能ある狼は牙を隠す
ふわりと微笑んだ彼が眩しい。一瞬目を奪われて、それから我に返った。
「あ、えっと……ごめんね、このあと部活の方に行かなきゃいけなくて……」
さり気なく視線を逸らしながら、私はへどもどと返事をする。
狼谷くんは「そっか」と簡素に答えて、残念そうな声で続けた。
「やっと二人きりになれると思ったんだけどな」
「えっ」
「最近羊ちゃん、全然俺のこと構ってくれないんだもん。寂しかった」
率直に伝えられた言葉に、思わず頬が火照った。寂しい、という単語を聞いて、どこか嬉しく思う自分がいる。
狼谷くんにそう思わせてしまっていたのなら、私はいま全然ちゃんと「友達」をやれていない。私の都合で避けるのは、やっぱり彼にも申し訳ないし良くないことだ。

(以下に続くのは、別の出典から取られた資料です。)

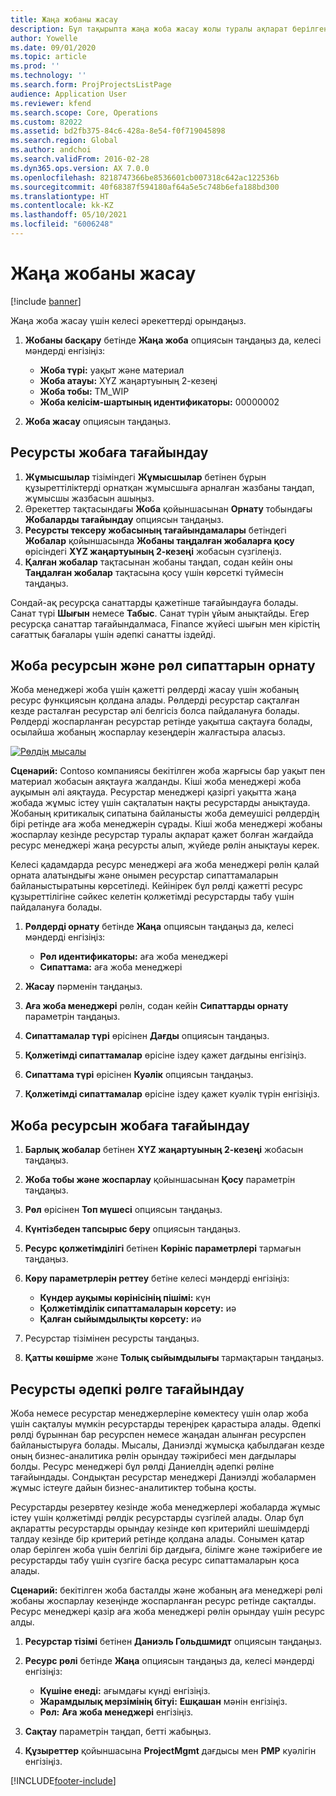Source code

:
 ```yaml
---
title: Жаңа жобаны жасау
description: Бұл тақырыпта жаңа жоба жасау жолы туралы ақпарат берілген.
author: Yowelle
ms.date: 09/01/2020
ms.topic: article
ms.prod: ''
ms.technology: ''
ms.search.form: ProjProjectsListPage
audience: Application User
ms.reviewer: kfend
ms.search.scope: Core, Operations
ms.custom: 82022
ms.assetid: bd2fb375-84c6-428a-8e54-f0f719045898
ms.search.region: Global
ms.author: andchoi
ms.search.validFrom: 2016-02-28
ms.dyn365.ops.version: AX 7.0.0
ms.openlocfilehash: 8218747366be8536601cb007318c642ac122536b
ms.sourcegitcommit: 40f68387f594180af64a5e5c748b6efa188bd300
ms.translationtype: HT
ms.contentlocale: kk-KZ
ms.lasthandoff: 05/10/2021
ms.locfileid: "6006248"
---
```

# <a name="create-a-new-project"></a>Жаңа жобаны жасау

[!include [banner](../includes/banner.md)]

Жаңа жоба жасау үшін келесі әрекеттерді орындаңыз.

1. **Жобаны басқару** бетінде **Жаңа жоба** опциясын таңдаңыз да, келесі мәндерді енгізіңіз:

    - **Жоба түрі:** уақыт және материал
    - **Жоба атауы:** XYZ жаңартуының 2-кезеңі
    - **Жоба тобы:** TM\_WIP
    - **Жоба келісім-шартының идентификаторы:** 00000002

2. **Жоба жасау** опциясын таңдаңыз.

## <a name="assign-a-resource-to-a-project"></a>Ресурсты жобаға тағайындау

1. **Жұмысшылар** тізіміндегі **Жұмысшылар** бетінен бұрын құзыреттіліктерді орнатқан жұмысшыға арналған жазбаны таңдап, жұмысшы жазбасын ашыңыз.
2. Әрекеттер тақтасындағы **Жоба** қойыншасынан **Орнату** тобындағы **Жобаларды тағайындау** опциясын таңдаңыз.
3. **Ресурсты тексеру жобасының тағайындамалары** бетіндегі **Жобалар** қойыншасында **Жобаны таңдалған жобаларға қосу** өрісіндегі **XYZ жаңартуының 2-кезеңі** жобасын сүзгілеңіз.
4. **Қалған жобалар** тақтасынан жобаны таңдап, содан кейін оны **Таңдалған жобалар** тақтасына қосу үшін көрсеткі түймесін таңдаңыз.

Сондай-ақ ресурсқа санаттарды қажетінше тағайындауға болады. Санат түрі **Шығын** немесе **Табыс**. Санат түрін ұйым анықтайды. Егер ресурсқа санаттар тағайындалмаса, Finance жүйесі шығын мен кірістің сағаттық бағалары үшін әдепкі санатты іздейді.

## <a name="set-up-project-resource-and-role-characteristics"></a>Жоба ресурсын және рөл сипаттарын орнату

Жоба менеджері жоба үшін қажетті рөлдерді жасау үшін жобаның ресурс функциясын қолдана алады. Рөлдерді ресурстар сақталған кезде расталған ресурстар әлі белгісіз болса пайдалануға болады. Рөлдерді жоспарланған ресурстар ретінде уақытша сақтауға болады, осылайша жобаның жоспарлау кезеңдерін жалғастыра аласыз.

[![Рөлдің мысалы](./media/projectresourcing05.jpg)](./media/projectresourcing05.jpg) 

**Сценарий:** Contoso компаниясы бекітілген жоба жарғысы бар уақыт пен материал жобасын аяқтауға жалданды. Кіші жоба менеджері жоба ауқымын әлі аяқтауда. Ресурстар менеджері қазіргі уақытта жаңа жобада жұмыс істеу үшін сақталатын нақты ресурстарды анықтауда. Жобаның критикалық сипатына байланысты жоба демеушісі рөлдердің бірі ретінде аға жоба менеджерін сұрады. Кіші жоба менеджері жобаны жоспарлау кезінде ресурстар туралы ақпарат қажет болған жағдайда ресурс менеджері жаңа ресурсты алып, жүйеде рөлін анықтауы керек.

Келесі қадамдарда ресурс менеджері аға жоба менеджері рөлін қалай орната алатындығы және онымен ресурстар сипаттамаларын байланыстыратыны көрсетіледі. Кейінірек бұл рөлді қажетті ресурс құзыреттілігіне сәйкес келетін қолжетімді ресурстарды табу үшін пайдалануға болады.

1. **Рөлдерді орнату** бетінде **Жаңа** опциясын таңдаңыз да, келесі мәндерді енгізіңіз:

    - **Рөл идентификаторы:** аға жоба менеджері
    - **Сипаттама:** аға жоба менеджері

2. **Жасау** пәрменін таңдаңыз.
3. **Аға жоба менеджері** рөлін, содан кейін **Сипаттарды орнату** параметрін таңдаңыз.
4. **Сипаттамалар түрі** өрісінен **Дағды** опциясын таңдаңыз.
5. **Қолжетімді сипаттамалар** өрісіне іздеу қажет дағдыны енгізіңіз.
6. **Сипаттама түрі** өрісінен **Куәлік** опциясын таңдаңыз.
7. **Қолжетімді сипаттамалар** өрісіне іздеу қажет куәлік түрін енгізіңіз.

## <a name="assign-a-project-resource-to-a-project"></a>Жоба ресурсын жобаға тағайындау

1. **Барлық жобалар** бетінен **XYZ жаңартуының 2-кезеңі** жобасын таңдаңыз.
2. **Жоба тобы және жоспарлау** қойыншасынан **Қосу** параметрін таңдаңыз.
3. **Рөл** өрісінен **Топ мүшесі** опциясын таңдаңыз.
4. **Күнтізбеден тапсырыс беру** опциясын таңдаңыз.
5. **Ресурс қолжетімділігі** бетінен **Көрініс параметрлері** тармағын таңдаңыз.
6. **Көру параметрлерін реттеу** бетіне келесі мәндерді енгізіңіз:

    - **Күндер ауқымы көрінісінің пішімі:** күн
    - **Қолжетімділік сипаттамаларын көрсету:** иә
    - **Қалған сыйымдылықты көрсету:** иә

7. Ресурстар тізімінен ресурсты таңдаңыз.
8. **Қатты көшірме** және **Толық сыйымдылығы** тармақтарын таңдаңыз.

## <a name="assign-a-resource-to-a-default-role"></a>Ресурсты әдепкі рөлге тағайындау

Жоба немесе ресурстар менеджерлеріне көмектесу үшін олар жоба үшін сақталуы мүмкін ресурстарды тереңірек қарастыра алады. Әдепкі рөлді бұрыннан бар ресурспен немесе жаңадан алынған ресурспен байланыстыруға болады. Мысалы, Даниэлді жұмысқа қабылдаған кезде оның бизнес-аналитика рөлін орындау тәжірибесі мен дағдылары болды. Ресурс менеджері бұл рөлді Даниелдің әдепкі рөліне тағайындады. Сондықтан ресурстар менеджері Даниэлді жобалармен жұмыс істеуге дайын бизнес-аналитиктер тобына қосты.

Ресурстарды резервтеу кезінде жоба менеджерлері жобаларда жұмыс істеу үшін қолжетімді рөлдік ресурстарды сүзгілей алады. Олар бұл ақпаратты ресурстарды орындау кезінде көп критерийлі шешімдерді талдау кезінде бір критерий ретінде қолдана алады. Сонымен қатар олар берілген жоба үшін белгілі бір дағдыға, білімге және тәжірибеге ие ресурстарды табу үшін сүзгіге басқа ресурс сипаттамаларын қоса алады.

**Сценарий:** бекітілген жоба басталды және жобаның аға менеджері рөлі жобаны жоспарлау кезеңінде жоспарланған ресурс ретінде сақталды. Ресурс менеджері қазір аға жоба менеджері рөлін орындау үшін ресурс алды.

1. **Ресурстар тізімі** бетінен **Даниэль Гольдшмидт** опциясын таңдаңыз.
2. **Ресурс рөлі** бетінде **Жаңа** опциясын таңдаңыз да, келесі мәндерді енгізіңіз:

    - **Күшіне енеді:** ағымдағы күнді енгізіңіз.
    - **Жарамдылық мерзімінің бітуі:** **Ешқашан** мәнін енгізіңіз.
    - **Рөл:** **Аға жоба менеджері** енгізіңіз.

3. **Сақтау** параметрін таңдап, бетті жабыңыз.
4. **Құзыреттер** қойыншасына **ProjectMgmt** дағдысы мен **PMP** куәлігін енгізіңіз.


[!INCLUDE[footer-include](../includes/footer-banner.md)]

「忙しいのはもちろん分かってるけど……たまには俺のことも相手して?」
僅かに首を傾げ、狼谷くんが甘えるように私の顔を覗き込んでくる。
きゅう、と心臓が縮んで、息が詰まった。
ちゃんとしなきゃいけないのに。こんなことでいちいち動揺してちゃいけないのに。
思いに反して、顔は熱くなる一方だ。